*EXERCISE DETAILS*
Copy all the records word for word, apart from any pictures.

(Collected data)

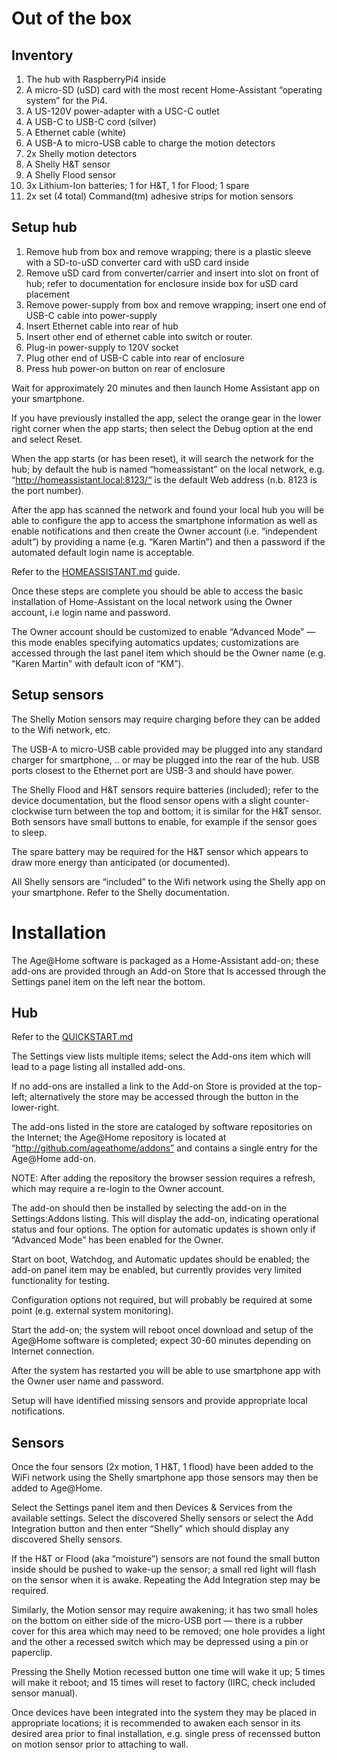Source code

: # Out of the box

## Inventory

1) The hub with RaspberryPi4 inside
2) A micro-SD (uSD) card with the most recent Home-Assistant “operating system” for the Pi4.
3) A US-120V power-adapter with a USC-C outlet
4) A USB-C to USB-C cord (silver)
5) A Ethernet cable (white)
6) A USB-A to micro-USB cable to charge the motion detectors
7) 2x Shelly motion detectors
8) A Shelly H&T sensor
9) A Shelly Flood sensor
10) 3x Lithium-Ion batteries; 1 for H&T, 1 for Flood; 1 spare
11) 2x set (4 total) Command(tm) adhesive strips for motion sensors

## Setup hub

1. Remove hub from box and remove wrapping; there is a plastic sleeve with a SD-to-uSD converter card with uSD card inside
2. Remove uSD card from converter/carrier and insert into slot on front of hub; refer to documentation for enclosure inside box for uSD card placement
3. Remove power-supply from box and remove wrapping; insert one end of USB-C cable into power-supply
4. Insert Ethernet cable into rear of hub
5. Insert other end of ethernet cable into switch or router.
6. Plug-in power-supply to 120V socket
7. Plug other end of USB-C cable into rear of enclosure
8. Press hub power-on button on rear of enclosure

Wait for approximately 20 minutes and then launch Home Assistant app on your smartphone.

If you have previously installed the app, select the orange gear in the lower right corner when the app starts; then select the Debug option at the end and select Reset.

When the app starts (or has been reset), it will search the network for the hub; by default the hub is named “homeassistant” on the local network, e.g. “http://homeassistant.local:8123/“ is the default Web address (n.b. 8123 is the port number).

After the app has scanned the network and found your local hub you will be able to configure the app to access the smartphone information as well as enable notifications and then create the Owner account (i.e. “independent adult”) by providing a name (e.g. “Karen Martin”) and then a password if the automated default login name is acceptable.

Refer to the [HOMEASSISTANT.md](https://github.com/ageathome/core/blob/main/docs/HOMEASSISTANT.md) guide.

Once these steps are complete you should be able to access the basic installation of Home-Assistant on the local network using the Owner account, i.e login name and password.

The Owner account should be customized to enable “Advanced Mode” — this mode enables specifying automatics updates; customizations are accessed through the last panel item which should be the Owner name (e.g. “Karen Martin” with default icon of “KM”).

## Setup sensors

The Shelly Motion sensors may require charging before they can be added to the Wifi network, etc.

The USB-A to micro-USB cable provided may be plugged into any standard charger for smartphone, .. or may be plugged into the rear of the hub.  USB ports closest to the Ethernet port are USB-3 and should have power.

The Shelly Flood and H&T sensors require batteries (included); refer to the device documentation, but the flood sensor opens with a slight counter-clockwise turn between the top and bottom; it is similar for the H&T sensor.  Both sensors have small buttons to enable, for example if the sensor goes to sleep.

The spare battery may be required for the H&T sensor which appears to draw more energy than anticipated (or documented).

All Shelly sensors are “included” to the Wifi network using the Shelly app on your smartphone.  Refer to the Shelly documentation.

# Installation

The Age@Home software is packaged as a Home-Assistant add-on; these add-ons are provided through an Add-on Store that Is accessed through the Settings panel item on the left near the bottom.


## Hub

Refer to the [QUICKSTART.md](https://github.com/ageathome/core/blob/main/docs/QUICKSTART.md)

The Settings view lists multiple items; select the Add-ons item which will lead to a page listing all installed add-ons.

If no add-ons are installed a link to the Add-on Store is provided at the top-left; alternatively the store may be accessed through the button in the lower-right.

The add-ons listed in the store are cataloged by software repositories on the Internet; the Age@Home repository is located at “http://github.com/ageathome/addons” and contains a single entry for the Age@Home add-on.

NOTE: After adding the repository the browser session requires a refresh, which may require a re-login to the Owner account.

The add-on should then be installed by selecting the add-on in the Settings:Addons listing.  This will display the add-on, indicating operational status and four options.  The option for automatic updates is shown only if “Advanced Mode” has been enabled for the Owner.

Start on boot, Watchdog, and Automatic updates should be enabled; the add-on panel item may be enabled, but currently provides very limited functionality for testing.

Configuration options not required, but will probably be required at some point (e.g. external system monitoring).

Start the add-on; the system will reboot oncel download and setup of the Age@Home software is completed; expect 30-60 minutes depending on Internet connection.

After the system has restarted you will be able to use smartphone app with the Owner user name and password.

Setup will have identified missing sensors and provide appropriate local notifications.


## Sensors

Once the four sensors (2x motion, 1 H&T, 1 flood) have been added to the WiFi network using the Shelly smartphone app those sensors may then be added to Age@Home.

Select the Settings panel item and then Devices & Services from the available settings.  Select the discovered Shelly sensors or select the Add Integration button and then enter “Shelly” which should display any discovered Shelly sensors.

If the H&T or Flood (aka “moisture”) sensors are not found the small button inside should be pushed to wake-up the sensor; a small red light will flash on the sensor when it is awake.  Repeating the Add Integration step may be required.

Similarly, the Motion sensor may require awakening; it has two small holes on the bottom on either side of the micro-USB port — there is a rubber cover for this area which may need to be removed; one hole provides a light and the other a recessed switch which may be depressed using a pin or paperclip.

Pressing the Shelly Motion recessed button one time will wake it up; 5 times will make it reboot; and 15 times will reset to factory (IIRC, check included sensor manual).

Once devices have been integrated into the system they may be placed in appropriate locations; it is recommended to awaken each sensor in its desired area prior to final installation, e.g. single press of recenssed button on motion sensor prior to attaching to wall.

*SOLUTION*
Source code

: # Out of the box

## Inventory

1) The hub with RaspberryPi4 inside
2) A micro-SD (uSD) card with the most recent Home-Assistant “operating system” for the Pi4.
3) A US-120V power-adapter with a USC-C outlet
4) A USB-C to USB-C cord (silver)
5) A Ethernet cable (white)
6) A USB-A to micro-USB cable to charge the motion detectors
7) 2x Shelly motion detectors
8) A Shelly H&T sensor
9) A Shelly Flood sensor
10) 3x Lithium-Ion batteries; 1 for H&T, 1 for Flood; 1 spare
11) 2x set (4 total) Command(tm) adhesive strips for motion sensors

## Setup hub

1. Remove hub from box and remove wrapping; there is a plastic sleeve with a SD-to-uSD converter card with uSD card inside
2. Remove uSD card from converter/carrier and insert into slot on front of hub; refer to documentation for enclosure inside box for uSD card placement
3. Remove power-supply from box and remove wrapping; insert one end of USB-C cable into power-supply
4. Insert Ethernet cable into rear of hub
5. Insert other end of ethernet cable into switch or router.
6. Plug-in power-supply to 120V socket
7. Plug other end of USB-C cable into rear of enclosure
8. Press hub power-on button on rear of enclosure

Wait for approximately 20 minutes and then launch Home Assistant app on your smartphone.

If you have previously installed the app, select the orange gear in the lower right corner when the app starts; then select the Debug option at the end and select Reset.

When the app starts (or has been reset), it will search the network for the hub; by default the hub is named “homeassistant” on the local network, e.g. “http://homeassistant.local:8123/“ is the default Web address (n.b. 8123 is the port number).

After the app has scanned the network and found your local hub you will be able to configure the app to access the smartphone information as well as enable notifications and then create the Owner account (i.e. “independent adult”) by providing a name (e.g. “Karen Martin”) and then a password if the automated default login name is acceptable.

Refer to the [HOMEASSISTANT.md](https://github.com/ageathome/core/blob/main/docs/HOMEASSISTANT.md) guide.

Once these steps are complete you should be able to access the basic installation of Home-Assistant on the local network using the Owner account, i.e login name and password.

The Owner account should be customized to enable “Advanced Mode” — this mode enables specifying automatics updates; customizations are accessed through the last panel item which should be the Owner name (e.g. “Karen Martin” with default icon of “KM”).

## Setup sensors

The Shelly Motion sensors may require charging before they can be added to the Wifi network, etc.

The USB-A to micro-USB cable provided may be plugged into any standard charger for smartphone, .. or may be plugged into the rear of the hub.  USB ports closest to the Ethernet port are USB-3 and should have power.

The Shelly Flood and H&T sensors require batteries (included); refer to the device documentation, but the flood sensor opens with a slight counter-clockwise turn between the top and bottom; it is similar for the H&T sensor.  Both sensors have small buttons to enable, for example if the sensor goes to sleep.

The spare battery may be required for the H&T sensor which appears to draw more energy than anticipated (or documented).

All Shelly sensors are “included” to the Wifi network using the Shelly app on your smartphone.  Refer to the Shelly documentation.

# Installation

The Age@Home software is packaged as a Home-Assistant add-on; these add-ons are provided through an Add-on Store that Is accessed through the Settings panel item on the left near the bottom.


## Hub

Refer to the [QUICKSTART.md](https://github.com/ageathome/core/blob/main/docs/QUICKSTART.md)

The Settings view lists multiple items; select the Add-ons item which will lead to a page listing all installed add-ons.

If no add-ons are installed a link to the Add-on Store is provided at the top-left; alternatively the store may be accessed through the button in the lower-right.

The add-ons listed in the store are cataloged by software repositories on the Internet; the Age@Home repository is located at “http://github.com/ageathome/addons” and contains a single entry for the Age@Home add-on.

NOTE: After adding the repository the browser session requires a refresh, which may require a re-login to the Owner account.

The add-on should then be installed by selecting the add-on in the Settings:Addons listing.  This will display the add-on, indicating operational status and four options.  The option for automatic updates is shown only if “Advanced Mode” has been enabled for the Owner.

Start on boot, Watchdog, and Automatic updates should be enabled; the add-on panel item may be enabled, but currently provides very limited functionality for testing.

Configuration options not required, but will probably be required at some point (e.g. external system monitoring).

Start the add-on; the system will reboot oncel download and setup of the Age@Home software is completed; expect 30-60 minutes depending on Internet connection.

After the system has restarted you will be able to use smartphone app with the Owner user name and password.

Setup will have identified missing sensors and provide appropriate local notifications.


## Sensors

Once the four sensors (2x motion, 1 H&T, 1 flood) have been added to the WiFi network using the Shelly smartphone app those sensors may then be added to Age@Home.

Select the Settings panel item and then Devices & Services from the available settings.  Select the discovered Shelly sensors or select the Add Integration button and then enter “Shelly” which should display any discovered Shelly sensors.

If the H&T or Flood (aka “moisture”) sensors are not found the small button inside should be pushed to wake-up the sensor; a small red light will flash on the sensor when it is awake.  Repeating the Add Integration step may be required.

Similarly, the Motion sensor may require awakening; it has two small holes on the bottom on either side of the micro-USB port — there is a rubber cover for this area which may need to be removed; one hole provides a light and the other a recessed switch which may be depressed using a pin or paperclip.

Pressing the Shelly Motion recessed button one time will wake it up; 5 times will make it reboot; and 15 times will reset to factory (IIRC, check included sensor manual).

Once devices have been integrated into the system they may be placed in appropriate locations; it is recommended to awaken each sensor in its desired area prior to final installation, e.g. single press of recenssed button on motion sensor prior to attaching to wall.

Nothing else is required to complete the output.